▶ [Assignment]
Take from the records below each line that holds "begin".

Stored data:
####################

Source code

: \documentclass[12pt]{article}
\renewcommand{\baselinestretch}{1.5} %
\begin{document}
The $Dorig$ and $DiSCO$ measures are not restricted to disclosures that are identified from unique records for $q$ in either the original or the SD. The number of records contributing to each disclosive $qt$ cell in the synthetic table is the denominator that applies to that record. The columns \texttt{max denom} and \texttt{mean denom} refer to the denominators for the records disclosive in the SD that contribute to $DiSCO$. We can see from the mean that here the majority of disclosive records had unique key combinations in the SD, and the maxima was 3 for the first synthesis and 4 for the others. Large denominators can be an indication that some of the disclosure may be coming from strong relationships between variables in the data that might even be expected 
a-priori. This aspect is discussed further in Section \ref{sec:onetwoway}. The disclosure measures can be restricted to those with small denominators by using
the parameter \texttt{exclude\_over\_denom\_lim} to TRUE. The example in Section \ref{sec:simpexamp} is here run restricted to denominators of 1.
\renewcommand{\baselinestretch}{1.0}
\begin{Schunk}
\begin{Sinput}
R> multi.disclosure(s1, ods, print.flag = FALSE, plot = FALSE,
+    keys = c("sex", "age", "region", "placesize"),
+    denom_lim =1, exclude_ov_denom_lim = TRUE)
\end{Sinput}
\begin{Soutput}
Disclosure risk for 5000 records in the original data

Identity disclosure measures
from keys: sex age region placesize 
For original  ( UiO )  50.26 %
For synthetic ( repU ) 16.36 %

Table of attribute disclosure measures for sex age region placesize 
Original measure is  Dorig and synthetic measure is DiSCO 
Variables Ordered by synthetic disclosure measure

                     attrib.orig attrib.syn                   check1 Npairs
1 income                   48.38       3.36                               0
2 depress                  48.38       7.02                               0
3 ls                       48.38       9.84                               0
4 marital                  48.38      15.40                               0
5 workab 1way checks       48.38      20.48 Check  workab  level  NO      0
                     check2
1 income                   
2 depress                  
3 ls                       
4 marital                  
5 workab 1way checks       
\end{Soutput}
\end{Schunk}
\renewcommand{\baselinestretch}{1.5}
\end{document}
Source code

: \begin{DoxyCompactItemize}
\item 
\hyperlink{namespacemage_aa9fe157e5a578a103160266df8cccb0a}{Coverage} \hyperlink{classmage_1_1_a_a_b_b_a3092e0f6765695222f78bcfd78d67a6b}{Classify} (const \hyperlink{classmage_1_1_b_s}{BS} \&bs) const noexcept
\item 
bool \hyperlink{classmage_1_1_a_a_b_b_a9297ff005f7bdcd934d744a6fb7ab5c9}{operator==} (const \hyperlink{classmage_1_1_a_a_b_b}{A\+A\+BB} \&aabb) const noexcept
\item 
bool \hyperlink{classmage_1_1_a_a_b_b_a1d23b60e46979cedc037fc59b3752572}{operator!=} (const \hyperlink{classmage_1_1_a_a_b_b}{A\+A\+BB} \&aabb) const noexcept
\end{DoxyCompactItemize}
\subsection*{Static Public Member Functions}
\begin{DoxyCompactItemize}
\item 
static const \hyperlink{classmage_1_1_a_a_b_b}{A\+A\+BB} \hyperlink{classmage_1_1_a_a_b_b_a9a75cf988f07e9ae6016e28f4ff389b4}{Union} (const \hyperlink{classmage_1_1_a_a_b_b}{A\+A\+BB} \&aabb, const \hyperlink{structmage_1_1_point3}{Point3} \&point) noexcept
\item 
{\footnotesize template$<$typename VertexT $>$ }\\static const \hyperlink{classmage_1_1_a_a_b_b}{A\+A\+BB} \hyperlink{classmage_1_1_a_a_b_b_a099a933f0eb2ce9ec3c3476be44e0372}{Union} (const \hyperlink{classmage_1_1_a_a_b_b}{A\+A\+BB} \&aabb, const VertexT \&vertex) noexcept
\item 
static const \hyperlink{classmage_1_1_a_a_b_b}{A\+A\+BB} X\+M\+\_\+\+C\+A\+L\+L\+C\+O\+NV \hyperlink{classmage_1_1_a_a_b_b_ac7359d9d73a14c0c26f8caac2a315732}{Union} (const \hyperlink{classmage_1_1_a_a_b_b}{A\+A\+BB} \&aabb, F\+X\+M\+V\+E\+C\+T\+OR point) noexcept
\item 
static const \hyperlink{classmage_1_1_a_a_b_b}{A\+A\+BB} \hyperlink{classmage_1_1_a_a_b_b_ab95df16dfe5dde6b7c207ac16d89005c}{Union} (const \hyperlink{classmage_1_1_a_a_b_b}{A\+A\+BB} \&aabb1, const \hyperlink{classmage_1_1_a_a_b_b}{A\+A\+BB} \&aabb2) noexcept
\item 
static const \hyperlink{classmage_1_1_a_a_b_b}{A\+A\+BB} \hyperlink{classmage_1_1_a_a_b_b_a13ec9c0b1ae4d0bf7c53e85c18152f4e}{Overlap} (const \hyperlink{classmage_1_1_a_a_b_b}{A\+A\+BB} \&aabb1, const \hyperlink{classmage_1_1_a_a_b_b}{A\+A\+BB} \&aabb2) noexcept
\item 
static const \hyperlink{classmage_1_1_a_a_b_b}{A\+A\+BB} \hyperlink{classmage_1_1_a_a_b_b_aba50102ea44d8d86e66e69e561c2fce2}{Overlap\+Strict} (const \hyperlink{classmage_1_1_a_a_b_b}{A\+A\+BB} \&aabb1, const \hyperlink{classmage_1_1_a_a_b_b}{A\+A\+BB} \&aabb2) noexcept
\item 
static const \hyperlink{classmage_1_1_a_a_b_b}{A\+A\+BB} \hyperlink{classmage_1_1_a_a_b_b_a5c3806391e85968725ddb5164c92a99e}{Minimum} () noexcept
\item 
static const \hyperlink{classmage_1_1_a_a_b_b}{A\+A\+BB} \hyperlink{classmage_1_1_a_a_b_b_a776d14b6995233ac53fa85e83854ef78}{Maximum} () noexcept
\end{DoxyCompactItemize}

####################

▶ [Output for this exercise]
\begin{document}
\begin{Schunk}
\begin{Sinput}
\begin{Soutput}
: \begin{DoxyCompactItemize}
\begin{DoxyCompactItemize}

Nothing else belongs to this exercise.